Powershell RegEx Web Scraping

I wrote this as a learning process, and because I’d been wanting something that did this for a while anyway. Checking a website regularly is tedious, but getting an email when it shows new info I’m interested in is perfect.

The local police force publish the locations of safety cameras (speed cameras), including mobiles ones, once a week (though sometimes more towards the end of the week, which is less useful!). I wanted a way to be notified if any new camera sites were added, and also to know which of the possible mobile camera sites were going to be active in a particular week – but only be told of sites that I was interested in (i.e. those on my way to/from work).
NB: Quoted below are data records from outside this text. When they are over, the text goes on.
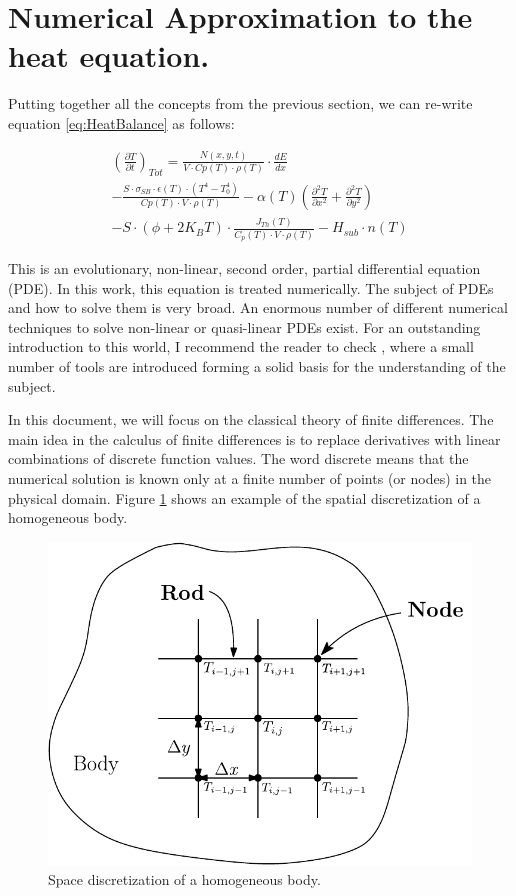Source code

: \section{Numerical Approximation to the heat equation.}

Putting together all the concepts from the previous section, we can re-write equation \ref{eq:HeatBalance} as follows: 

\begin{multline}
    \left(\frac{\partial T}{\partial t}\right)_{Tot} = 
    \frac{N(x,y,t)}{V\cdot Cp(T) \cdot \rho (T) }\cdot \frac{dE}{dx} \\
    - \frac{S\cdot \sigma_{SB}\cdot \epsilon(T)\cdot \left(T^4 - T_0^4\right)}{Cp(T)\cdot V \cdot \rho(T)} 
        -\alpha (T) \left( \frac{\partial^2 T}{\partial x^2} + \frac{\partial^2 T}{\partial y^2} \right)  \\
        - S\cdot \left( \phi +2K_B T\right)\cdot \frac{J_{Th}(T)}{C_p(T)\cdot V \cdot \rho(T)} - H_{sub} \cdot n(T)
    \label{eq:ExplicitHeatEq}
\end{multline}

This is an evolutionary, non-linear, second order, partial differential equation (PDE). In this work, this equation is treated numerically. The subject of PDEs and how to solve them is very broad. An enormous number of different numerical techniques to solve non-linear or quasi-linear PDEs exist. For an outstanding introduction to this world, I recommend the reader to check \parencite[][]{ref:NumericalMethodBook}, where a small number of tools are introduced forming a solid basis for the understanding of the subject. 

In this document, we will focus on the classical theory of finite differences. The main idea in the calculus of finite differences is to replace derivatives with linear combinations of discrete function values. The word discrete means that the numerical solution is known only at a finite number of points (or nodes) in the physical domain. Figure \ref{fig:SpaceDiscret} shows an example of the spatial discretization of a homogeneous body. 

\begin{figure}[h]
    \centering
    \includegraphics[width=0.5\columnwidth]{SpaceDiscretization/SpaceDiscretization.pdf}
    \caption{Space discretization of a homogeneous body.}
    \label{fig:SpaceDiscret}
\end{figure}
Not that I zoom around the place or anything, but it’s just nice to know!

The information is published on a web site, with the full list of camera locations split into separate pages for each area/county, plus a page that lists the mobile camera sites for the week.
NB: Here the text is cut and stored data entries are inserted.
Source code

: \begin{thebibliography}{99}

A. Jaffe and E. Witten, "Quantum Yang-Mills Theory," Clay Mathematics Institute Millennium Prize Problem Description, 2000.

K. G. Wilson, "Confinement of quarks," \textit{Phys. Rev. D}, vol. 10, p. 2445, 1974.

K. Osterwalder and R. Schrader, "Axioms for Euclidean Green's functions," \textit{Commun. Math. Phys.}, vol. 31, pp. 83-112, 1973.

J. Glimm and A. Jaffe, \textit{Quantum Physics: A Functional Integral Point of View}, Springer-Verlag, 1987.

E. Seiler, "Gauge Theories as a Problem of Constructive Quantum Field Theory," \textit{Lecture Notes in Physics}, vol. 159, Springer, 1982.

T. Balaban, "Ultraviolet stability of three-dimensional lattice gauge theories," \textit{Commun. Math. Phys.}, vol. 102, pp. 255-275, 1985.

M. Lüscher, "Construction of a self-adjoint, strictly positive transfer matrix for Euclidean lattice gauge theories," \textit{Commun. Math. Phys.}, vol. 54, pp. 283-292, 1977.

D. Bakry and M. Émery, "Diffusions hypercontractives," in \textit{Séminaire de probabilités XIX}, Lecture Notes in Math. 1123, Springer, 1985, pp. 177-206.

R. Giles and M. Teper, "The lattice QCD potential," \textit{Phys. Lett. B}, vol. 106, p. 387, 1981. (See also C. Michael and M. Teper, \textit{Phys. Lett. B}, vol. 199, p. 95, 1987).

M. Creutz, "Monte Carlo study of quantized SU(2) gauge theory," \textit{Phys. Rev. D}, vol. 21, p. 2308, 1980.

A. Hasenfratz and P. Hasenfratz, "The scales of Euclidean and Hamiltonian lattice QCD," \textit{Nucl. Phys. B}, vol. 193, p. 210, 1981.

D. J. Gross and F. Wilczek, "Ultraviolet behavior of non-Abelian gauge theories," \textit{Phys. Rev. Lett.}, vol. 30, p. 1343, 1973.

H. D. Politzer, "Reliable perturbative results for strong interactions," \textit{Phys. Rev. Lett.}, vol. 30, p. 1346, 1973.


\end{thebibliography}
The URL for the week’s active mobile sites changes when it is updated, so I’m retrieving that and then “following it” to get to the page for the current week. The current list URL ends in an index number which seems to increment when the page is updated, so I store this number in the registry so that I can compare it from one run of the script to the next, and only send notifications when it changes.

The full list of camera sites is exported to an XML file, and then compared with the web site each time the script subsequently runs to allow and changes to sites to be tracked and a notification sent. The XML is then updated and the process repeats. I’ve hard-coded the script to only bother checking certain areas/counties as I don’t need to be notified of new sites in places that I never go to. This would be easy to change though, see the array being filled around line 196, and note the number in the URL for the area you’re interested in.
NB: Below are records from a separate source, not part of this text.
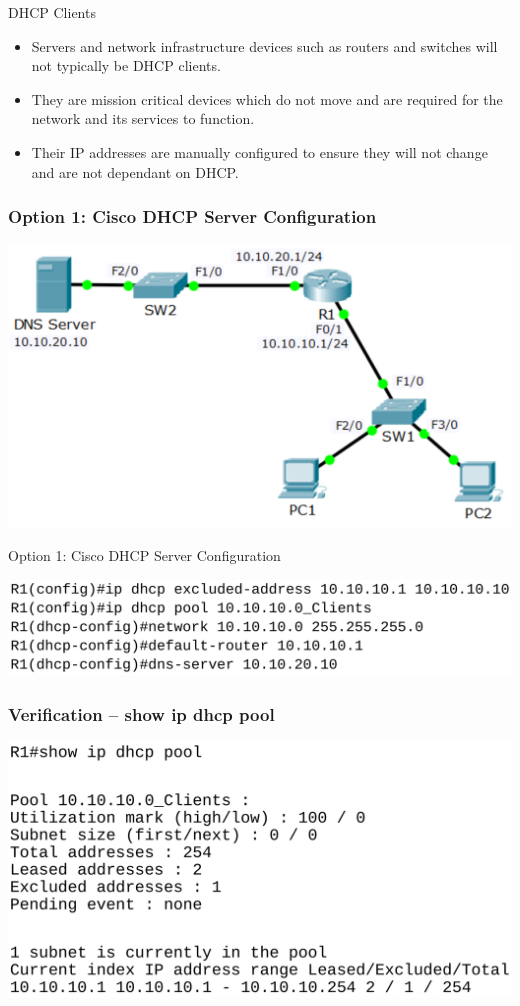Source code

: \documentclass[pdflatex,compress,mathserif]{beamer}
\begin{document}
\begin{frame}{DHCP Clients}
	\begin{itemize}
		\item Servers and network infrastructure devices such as routers and
switches will not typically be DHCP clients.
		\item They are mission critical devices which do not move and are required
for the network and its services to function.
		\item Their IP addresses are manually configured to ensure they will not
change and are not dependant on DHCP.
	\end{itemize}
\end{frame}

\begin{frame}
	\frametitle{Option 1: Cisco DHCP Server Configuration}
	\begin{center}
		\includegraphics[width=0.8\linewidth]{img/img03}
	\end{center}
\end{frame}

\begin{frame}{Option 1: Cisco DHCP Server Configuration}
	\begin{center}
		\includegraphics[width=0.8\linewidth]{img/img04}
	\end{center}
\end{frame}

\begin{frame}
	\frametitle{Verification – show ip dhcp pool}
	\begin{center}
		\includegraphics[width=\linewidth]{img/img05}
	\end{center}
\end{frame}
\end{document}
The mobile sites that I’m interested in are specified in another XML file, along with my email address and SMTP (mail) server details.

The data on the web pages is formatted in tables and lists, so I am using regular expressions to find and extract it. This is a combination of removing matching text and retrieving matching text to get the page contents into a usable format in memory. This was the most interesting bit of the script to code, and trying to get the regex right in each case was “fun”. I found that regex101.com was helpful as the real-time highlighting allows you to quickly get things working. Note that PowerShell seems to use case-insensitive matching by default, so you’ll want to add an “i” into the “modifier” box to the right of the regular expression builder box.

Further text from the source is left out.